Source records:
....

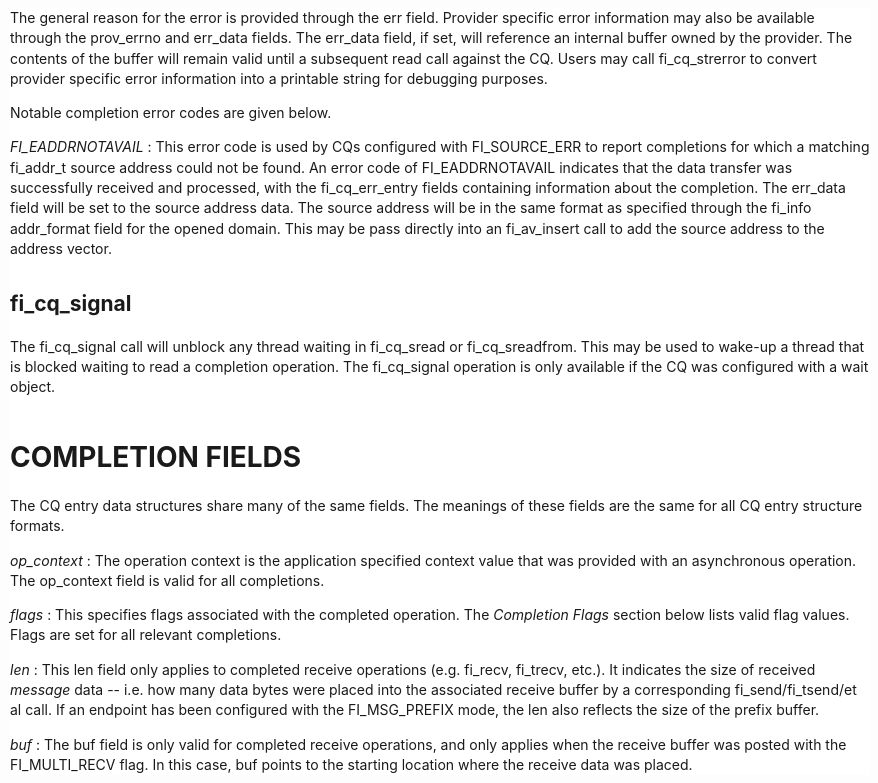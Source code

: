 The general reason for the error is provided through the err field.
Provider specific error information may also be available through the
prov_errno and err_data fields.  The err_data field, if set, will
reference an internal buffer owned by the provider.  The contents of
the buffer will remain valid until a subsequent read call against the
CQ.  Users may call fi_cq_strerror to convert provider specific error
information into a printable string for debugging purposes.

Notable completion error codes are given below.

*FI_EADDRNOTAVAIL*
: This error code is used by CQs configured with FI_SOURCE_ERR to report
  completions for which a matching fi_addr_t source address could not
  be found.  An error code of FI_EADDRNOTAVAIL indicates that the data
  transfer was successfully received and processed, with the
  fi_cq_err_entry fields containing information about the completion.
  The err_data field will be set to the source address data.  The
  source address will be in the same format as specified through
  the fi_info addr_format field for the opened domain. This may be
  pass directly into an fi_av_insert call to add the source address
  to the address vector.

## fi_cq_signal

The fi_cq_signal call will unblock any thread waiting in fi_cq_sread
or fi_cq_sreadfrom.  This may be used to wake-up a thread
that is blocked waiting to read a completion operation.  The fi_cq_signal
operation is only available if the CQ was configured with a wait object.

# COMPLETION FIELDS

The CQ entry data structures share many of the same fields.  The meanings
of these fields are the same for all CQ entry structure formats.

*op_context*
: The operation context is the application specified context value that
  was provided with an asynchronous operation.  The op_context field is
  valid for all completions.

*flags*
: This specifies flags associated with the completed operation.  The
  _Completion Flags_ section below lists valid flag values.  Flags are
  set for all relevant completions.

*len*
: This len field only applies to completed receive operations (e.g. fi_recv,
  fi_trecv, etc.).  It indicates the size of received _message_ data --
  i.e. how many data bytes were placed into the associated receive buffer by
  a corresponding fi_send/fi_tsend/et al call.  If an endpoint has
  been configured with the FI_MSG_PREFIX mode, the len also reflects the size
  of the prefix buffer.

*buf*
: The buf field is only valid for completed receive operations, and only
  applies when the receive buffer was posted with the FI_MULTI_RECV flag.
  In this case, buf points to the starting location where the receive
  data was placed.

....

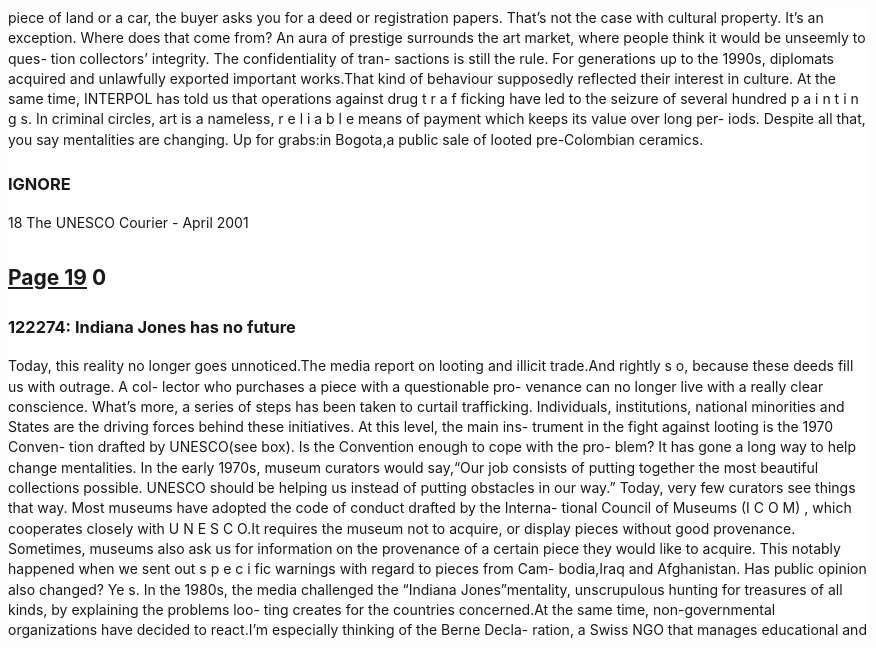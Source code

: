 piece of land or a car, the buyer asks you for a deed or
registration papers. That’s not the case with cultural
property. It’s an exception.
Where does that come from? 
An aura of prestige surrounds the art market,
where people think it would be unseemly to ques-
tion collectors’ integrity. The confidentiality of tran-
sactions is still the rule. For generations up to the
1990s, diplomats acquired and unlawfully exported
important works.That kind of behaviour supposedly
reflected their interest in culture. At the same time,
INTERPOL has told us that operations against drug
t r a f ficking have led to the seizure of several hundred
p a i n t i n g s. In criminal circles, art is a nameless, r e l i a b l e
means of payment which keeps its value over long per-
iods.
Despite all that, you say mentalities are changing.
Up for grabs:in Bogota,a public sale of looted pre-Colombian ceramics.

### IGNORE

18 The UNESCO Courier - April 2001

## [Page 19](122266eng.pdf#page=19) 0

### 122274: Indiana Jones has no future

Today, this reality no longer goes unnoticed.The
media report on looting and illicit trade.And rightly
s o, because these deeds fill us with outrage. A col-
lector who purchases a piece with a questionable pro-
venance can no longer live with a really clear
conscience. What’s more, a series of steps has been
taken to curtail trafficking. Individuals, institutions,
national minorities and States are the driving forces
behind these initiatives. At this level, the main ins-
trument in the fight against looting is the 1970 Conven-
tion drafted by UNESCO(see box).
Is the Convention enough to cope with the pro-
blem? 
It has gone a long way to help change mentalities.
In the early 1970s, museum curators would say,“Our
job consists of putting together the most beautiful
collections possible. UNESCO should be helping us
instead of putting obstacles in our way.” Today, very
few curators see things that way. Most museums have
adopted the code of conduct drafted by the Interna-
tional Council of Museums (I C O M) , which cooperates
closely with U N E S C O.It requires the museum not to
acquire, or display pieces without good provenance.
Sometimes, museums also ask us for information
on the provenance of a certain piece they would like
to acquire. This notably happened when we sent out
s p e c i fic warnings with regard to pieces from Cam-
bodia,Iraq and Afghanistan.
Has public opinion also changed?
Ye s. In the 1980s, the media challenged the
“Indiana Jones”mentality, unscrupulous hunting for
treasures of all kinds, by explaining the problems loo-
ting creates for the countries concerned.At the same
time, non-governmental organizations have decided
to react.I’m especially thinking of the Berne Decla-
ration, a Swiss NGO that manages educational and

....

Try it:
Select all lines with the word "buffer" from the entries above.

Solution for this exercise:
reference an internal buffer owned by the provider.  The contents of
the buffer will remain valid until a subsequent read call against the
  i.e. how many data bytes were placed into the associated receive buffer by
  of the prefix buffer.
  applies when the receive buffer was posted with the FI_MULTI_RECV flag.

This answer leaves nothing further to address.